● **INSTRUCTIONS FOR THE TASK**
Below are records. Copy every line with "basis" in it.

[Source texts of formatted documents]
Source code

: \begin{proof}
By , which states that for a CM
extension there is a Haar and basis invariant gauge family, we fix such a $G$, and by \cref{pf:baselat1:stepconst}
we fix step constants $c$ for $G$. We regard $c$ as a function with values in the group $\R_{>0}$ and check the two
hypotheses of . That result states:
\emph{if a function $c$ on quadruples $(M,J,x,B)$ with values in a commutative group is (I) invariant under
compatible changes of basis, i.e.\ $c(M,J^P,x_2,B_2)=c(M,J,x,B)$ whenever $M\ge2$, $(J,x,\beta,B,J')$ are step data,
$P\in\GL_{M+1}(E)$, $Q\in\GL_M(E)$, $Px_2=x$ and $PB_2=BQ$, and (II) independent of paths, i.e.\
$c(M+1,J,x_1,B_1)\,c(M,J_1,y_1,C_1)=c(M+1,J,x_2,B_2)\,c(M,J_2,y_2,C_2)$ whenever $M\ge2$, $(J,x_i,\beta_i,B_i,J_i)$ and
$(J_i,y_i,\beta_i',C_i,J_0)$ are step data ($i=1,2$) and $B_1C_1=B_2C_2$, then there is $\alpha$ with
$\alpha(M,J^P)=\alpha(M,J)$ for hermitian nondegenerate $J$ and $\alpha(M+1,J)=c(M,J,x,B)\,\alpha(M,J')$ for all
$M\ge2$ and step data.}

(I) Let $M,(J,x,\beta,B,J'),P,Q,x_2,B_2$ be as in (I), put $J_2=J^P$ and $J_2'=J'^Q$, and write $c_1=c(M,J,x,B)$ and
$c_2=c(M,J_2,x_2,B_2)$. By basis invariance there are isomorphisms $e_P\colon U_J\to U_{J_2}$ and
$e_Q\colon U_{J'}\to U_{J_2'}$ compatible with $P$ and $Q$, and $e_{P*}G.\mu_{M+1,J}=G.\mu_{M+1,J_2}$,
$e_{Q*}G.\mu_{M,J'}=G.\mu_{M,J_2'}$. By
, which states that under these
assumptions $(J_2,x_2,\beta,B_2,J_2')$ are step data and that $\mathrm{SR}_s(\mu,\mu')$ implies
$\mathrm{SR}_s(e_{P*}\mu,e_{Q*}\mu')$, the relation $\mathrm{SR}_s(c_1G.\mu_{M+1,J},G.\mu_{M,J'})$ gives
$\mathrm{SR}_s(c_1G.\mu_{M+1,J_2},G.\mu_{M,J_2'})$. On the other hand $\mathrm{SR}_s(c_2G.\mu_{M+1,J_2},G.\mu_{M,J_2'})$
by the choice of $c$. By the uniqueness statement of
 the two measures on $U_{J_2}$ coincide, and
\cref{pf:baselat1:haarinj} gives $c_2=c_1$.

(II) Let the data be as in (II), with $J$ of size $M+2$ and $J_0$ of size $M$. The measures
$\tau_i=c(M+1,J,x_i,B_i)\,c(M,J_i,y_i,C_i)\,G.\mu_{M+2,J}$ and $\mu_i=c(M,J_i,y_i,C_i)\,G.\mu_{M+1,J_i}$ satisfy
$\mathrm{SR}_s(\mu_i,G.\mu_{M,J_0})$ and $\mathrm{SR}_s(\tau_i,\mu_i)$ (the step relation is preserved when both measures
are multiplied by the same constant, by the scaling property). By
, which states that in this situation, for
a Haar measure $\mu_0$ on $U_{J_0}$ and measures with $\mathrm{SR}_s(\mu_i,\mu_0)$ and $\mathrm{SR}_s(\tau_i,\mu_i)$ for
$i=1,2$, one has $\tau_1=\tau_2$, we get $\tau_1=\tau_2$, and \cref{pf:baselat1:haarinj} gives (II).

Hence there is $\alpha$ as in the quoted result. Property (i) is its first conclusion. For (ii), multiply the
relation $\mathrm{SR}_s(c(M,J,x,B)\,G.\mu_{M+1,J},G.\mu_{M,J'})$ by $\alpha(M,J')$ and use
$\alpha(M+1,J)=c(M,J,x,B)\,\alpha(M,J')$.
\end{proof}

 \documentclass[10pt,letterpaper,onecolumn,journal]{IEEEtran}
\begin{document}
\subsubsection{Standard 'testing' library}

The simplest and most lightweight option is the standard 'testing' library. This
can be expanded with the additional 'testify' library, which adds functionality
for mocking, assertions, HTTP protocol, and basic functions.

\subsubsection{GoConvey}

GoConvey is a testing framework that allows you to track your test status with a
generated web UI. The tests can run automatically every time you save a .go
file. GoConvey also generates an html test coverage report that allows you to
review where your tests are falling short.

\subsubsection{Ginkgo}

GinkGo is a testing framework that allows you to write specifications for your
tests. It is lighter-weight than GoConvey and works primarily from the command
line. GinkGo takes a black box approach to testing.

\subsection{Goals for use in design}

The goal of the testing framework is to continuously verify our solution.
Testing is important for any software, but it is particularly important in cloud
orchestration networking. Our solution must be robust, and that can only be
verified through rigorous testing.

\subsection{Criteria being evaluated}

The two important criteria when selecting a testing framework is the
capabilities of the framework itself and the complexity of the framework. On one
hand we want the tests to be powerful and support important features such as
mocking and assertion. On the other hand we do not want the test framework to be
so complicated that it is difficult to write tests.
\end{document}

● **RESULT BELOW**
extension there is a Haar and basis invariant gauge family, we fix such a $G$, and by \cref{pf:baselat1:stepconst}
compatible changes of basis, i.e.\ $c(M,J^P,x_2,B_2)=c(M,J,x,B)$ whenever $M\ge2$, $(J,x,\beta,B,J')$ are step data,
$c_2=c(M,J_2,x_2,B_2)$. By basis invariance there are isomorphisms $e_P\colon U_J\to U_{J_2}$ and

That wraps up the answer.